While I will step out of character for a second to genuinely thank you for being one of the only leaders that have made a genuine effort to try and intervene in the growing insurgency in the north-east, you must also understand that you were culpable in the chain of events that have led to the crippling situation Islamic extremism has bought us to. When, in 1999, you allowed religious-political prevaricators and bilkers to introduce a Sharia that was for political and not genuine purposes, you opened the slope that led to institutionalized extremism. When, under your ‘watch,’ the security failed to identify the threat of a rising Islamic radical group founded in 2002 despite the warnings issued by, and assassination of, Sheikh Ja’afar Mahmud Adam, you allowed a manageable group of extremists to morph into the gargantuan centrifugal force it is today. When you kept shuffling and retiring the best of our armed forces, possibly out of fear of a coup d’état, you contributed to reducing our military to a group.

As a Nigerian, I hear you speak up for our rights and our best interest, but it just sounds like vacant, monotonous rhetoric to me. It sounds disingenuous, almost wounding, because the last 15 years have left me, as a Nigerian, feeling angered and cheated. For 15 years now, I have tried to express my views, tried to exercise my rights as a Nigerian through the polls, but for 15 years I genuinely feel as if I have been unlawfully denied. It is gravely unfair for you to speak about how you feel you have been misled in the choices you made in the backdrop of many Nigerians who truly feel that they were misled by you.

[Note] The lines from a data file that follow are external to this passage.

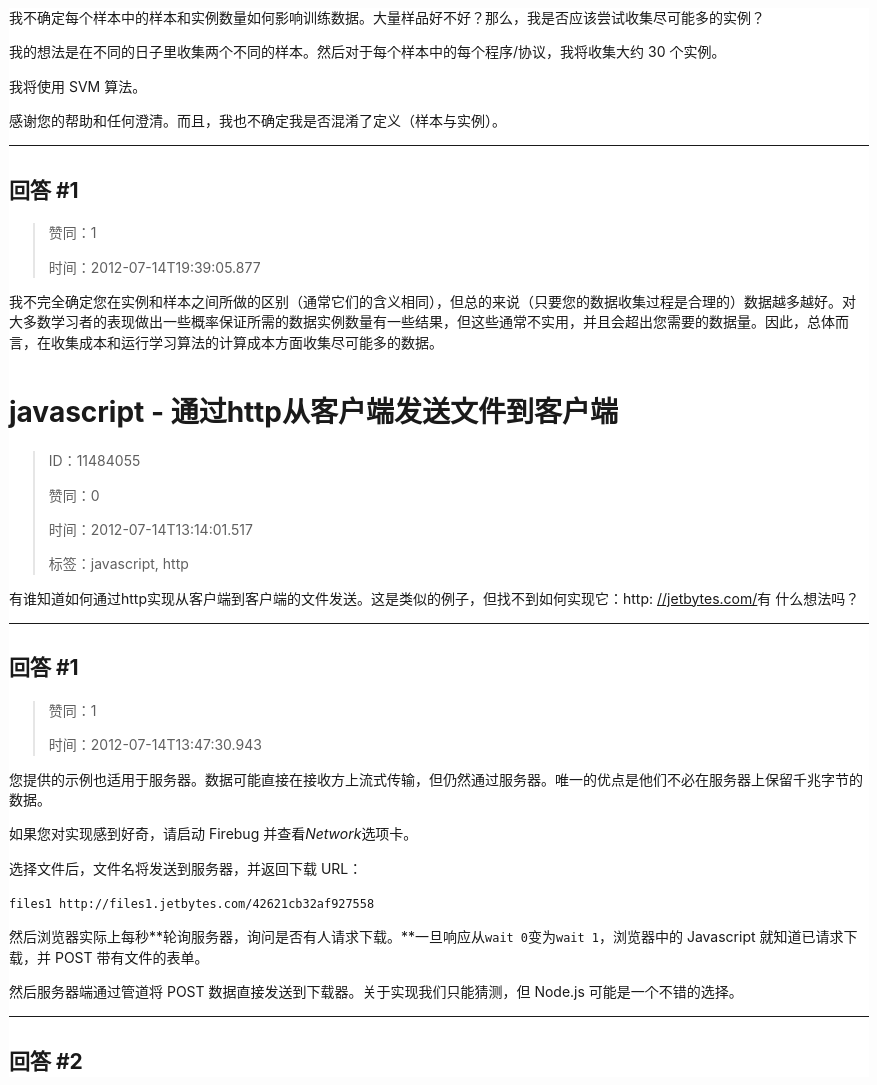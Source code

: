 我不确定每个样本中的样本和实例数量如何影响训练数据。大量样品好不好？那么，我是否应该尝试收集尽可能多的实例？

我的想法是在不同的日子里收集两个不同的样本。然后对于每个样本中的每个程序/协议，我将收集大约 30 个实例。

我将使用 SVM 算法。

感谢您的帮助和任何澄清。而且，我也不确定我是否混淆了定义（样本与实例）。

* * *

## 回答 #1

> 赞同：1
> 
> 时间：2012-07-14T19:39:05.877

我不完全确定您在实例和样本之间所做的区别（通常它们的含义相同），但总的来说（只要您的数据收集过程是合理的）数据越多越好。对大多数学习者的表现做出一些概率保证所需的数据实例数量有一些结果，但这些通常不实用，并且会超出您需要的数据量。因此，总体而言，在收集成本和运行学习算法的计算成本方面收集尽可能多的数据。

# javascript - 通过http从客户端发送文件到客户端

> ID：11484055
> 
> 赞同：0
> 
> 时间：2012-07-14T13:14:01.517
> 
> 标签：javascript, http

有谁知道如何通过http实现从客户端到客户端的文件发送。这是类似的例子，但找不到如何实现它：http: [//jetbytes.com/](http://jetbytes.com/)有 什么想法吗？

* * *

## 回答 #1

> 赞同：1
> 
> 时间：2012-07-14T13:47:30.943

您提供的示例也适用于服务器。数据可能直接在接收方上流式传输，但仍然通过服务器。唯一的优点是他们不必在服务器上保留千兆字节的数据。

如果您对实现感到好奇，请启动 Firebug 并查看*Network*选项卡。

选择文件后，文件名将发送到服务器，并返回下载 URL：

```
files1 http://files1.jetbytes.com/42621cb32af927558 
```

然后浏览器实际上每秒**轮询服务器，询问是否有人请求下载。**一旦响应从`wait 0`变为`wait 1`，浏览器中的 Javascript 就知道已请求下载，并 POST 带有文件的表单。

然后服务器端通过管道将 POST 数据直接发送到下载器。关于实现我们只能猜测，但 Node.js 可能是一个不错的选择。

* * *

## 回答 #2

When, in the last two elections, you endorsed what you now describe as a ‘deceitful’ team, you failed to stand up for the right of the ordinary Nigerian. When General Buhari severally sought to contest the validity of Nigeria’s stolen mandate, it was you and your minions who fought against him. Sir, your moaning and wailing of how much you were wronged in this autobiography is certainly not one that I as a Nigerian am willing to give my sympathy to. I don’t believe I will be pulling out a violin anytime soon.

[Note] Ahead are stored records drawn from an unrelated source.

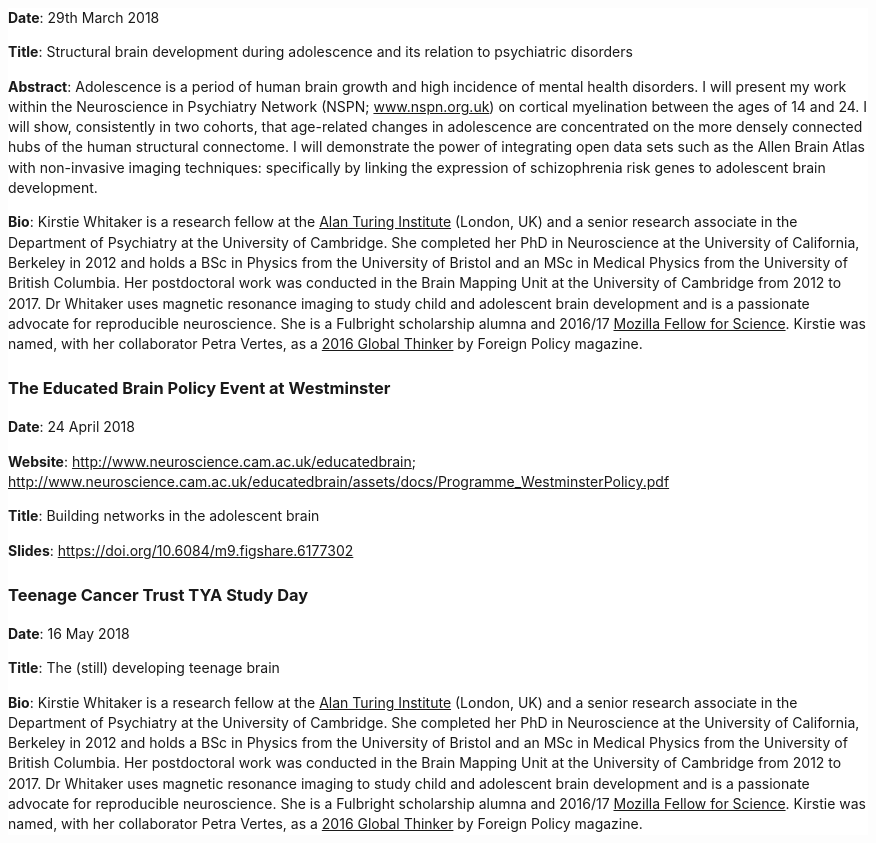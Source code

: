 **Date**: 29th March 2018

**Title**: Structural brain development during adolescence and its relation to psychiatric disorders

**Abstract**: Adolescence is a period of human brain growth and high incidence of mental health disorders. I will present my work within the Neuroscience in Psychiatry Network (NSPN; www.nspn.org.uk) on cortical myelination between the ages of 14 and 24. I will show, consistently in two cohorts, that age-related changes in adolescence are concentrated on the more densely connected hubs of the human structural connectome. I will demonstrate the power of integrating open data sets such as the Allen Brain Atlas with non-invasive imaging techniques: specifically by linking the expression of schizophrenia risk genes to adolescent brain development.

**Bio**: Kirstie Whitaker is a research fellow at the [Alan Turing Institute](https://www.turing.ac.uk/) (London, UK) and a senior research associate in the Department of Psychiatry at the University of Cambridge. She completed her PhD in Neuroscience at the University of California, Berkeley in 2012 and holds a BSc in Physics from the University of Bristol and an MSc in Medical Physics from the University of British Columbia. Her postdoctoral work was conducted in the Brain Mapping Unit at the University of Cambridge from 2012 to 2017. Dr Whitaker uses magnetic resonance imaging to study child and adolescent brain development and is a passionate advocate for reproducible neuroscience. She is a Fulbright scholarship alumna and 2016/17 [Mozilla Fellow for Science](https://science.mozilla.org/programs/fellowships/fellows). Kirstie was named, with her collaborator Petra Vertes, as a [2016 Global Thinker](https://gt.foreignpolicy.com/2016/profile/petra-vertes-and-kirstie-whitaker) by Foreign Policy magazine.


### The Educated Brain Policy Event at Westminster

**Date**: 24 April 2018

**Website**: http://www.neuroscience.cam.ac.uk/educatedbrain; http://www.neuroscience.cam.ac.uk/educatedbrain/assets/docs/Programme_WestminsterPolicy.pdf

**Title**: Building networks in the adolescent brain

**Slides**:  https://doi.org/10.6084/m9.figshare.6177302


### Teenage Cancer Trust TYA Study Day

**Date**: 16 May 2018

**Title**: The (still) developing teenage brain

**Bio**: Kirstie Whitaker is a research fellow at the [Alan Turing Institute](https://www.turing.ac.uk/) (London, UK) and a senior research associate in the Department of Psychiatry at the University of Cambridge. She completed her PhD in Neuroscience at the University of California, Berkeley in 2012 and holds a BSc in Physics from the University of Bristol and an MSc in Medical Physics from the University of British Columbia. Her postdoctoral work was conducted in the Brain Mapping Unit at the University of Cambridge from 2012 to 2017. Dr Whitaker uses magnetic resonance imaging to study child and adolescent brain development and is a passionate advocate for reproducible neuroscience. She is a Fulbright scholarship alumna and 2016/17 [Mozilla Fellow for Science](https://science.mozilla.org/programs/fellowships/fellows). Kirstie was named, with her collaborator Petra Vertes, as a [2016 Global Thinker](https://gt.foreignpolicy.com/2016/profile/petra-vertes-and-kirstie-whitaker) by Foreign Policy magazine.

Thank you, President Obasanjo, for being the ideal example of how malevolence, selfishness, greed, deception, manipulation, and viciousness can hide behind the cloak of leadership and look and sound a lot like a unit we should respect and trust. Thank you, Sir, for being a great example that a person in power can make statements that render a whole collective misunderstood. While you purport to speak on behalf of Nigeria, you render the whole nation and the decisions you made an object of odium.

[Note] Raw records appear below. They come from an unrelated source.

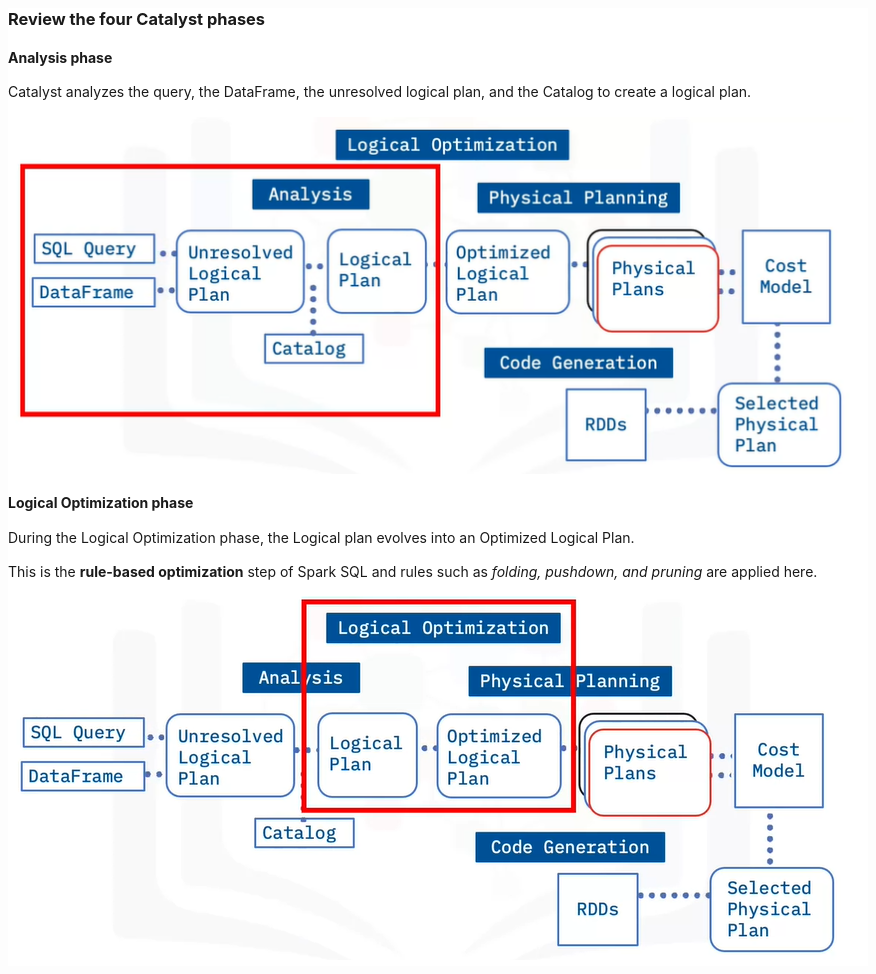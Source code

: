 ### Review the four Catalyst phases

**Analysis phase**

Catalyst analyzes the query, the DataFrame, the unresolved logical plan, and the Catalog to create a logical plan. 

![Untitled](Week%204%20-%20Introduction%20to%20DataFrames%20and%20SparkSQL%2065321a12a9474d08aa214fd852f3f300/Untitled%2010.png)

**Logical Optimization phase**

During the Logical Optimization phase, the Logical plan evolves into an Optimized Logical Plan. 

This is the **rule-based optimization** step of Spark SQL and rules such as *folding, pushdown, and pruning* are applied here.

![Untitled](Week%204%20-%20Introduction%20to%20DataFrames%20and%20SparkSQL%2065321a12a9474d08aa214fd852f3f300/Untitled%2011.png)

Thank you for being an example of egoism — your choices and inability to empathize with the true plight of the ordinary Nigerian. The self-destructive and selfish choice of President Obasanjo under his so called ‘watch’ serves as a true perversion of the democratic principle which has given our future leaders all the tools they require to evaluate their actions and the long-term effect of those actions.

Thank you for leaving rather cheeky citizens and vociferous children like myself no choice but to be discourteous towards you, instead of defending your dignity and position as a Nigerian father and leader the way President Shagari, President Babangida, President Shonekan, President Abdulsalami, Dr Ekwueme and General TY Danjuma have so graciously done.

Pardon me for a minute, folks, while I try to take ‘my tongue out of my cheek’ so I can say that, as a democrat, a community activist, a proud Nigerian, a believer in humanity and most importantly as a human being, I really would like to thank President Obasanjo for absolutely nothing and plead with him to think back in earnest about everything that happened, all the choices he made during ‘his watch’ and ‘tap out’ of the self-pity.

President Obasanjo, I love that you are our father, our leader and a man that gave us a history to be proud of, but I hate that you, as our father and leader, have participated in a present that we are ashamed of. Thank you very much. Now, with all due respect, Sir, you may need to take responsibility or… take a seat!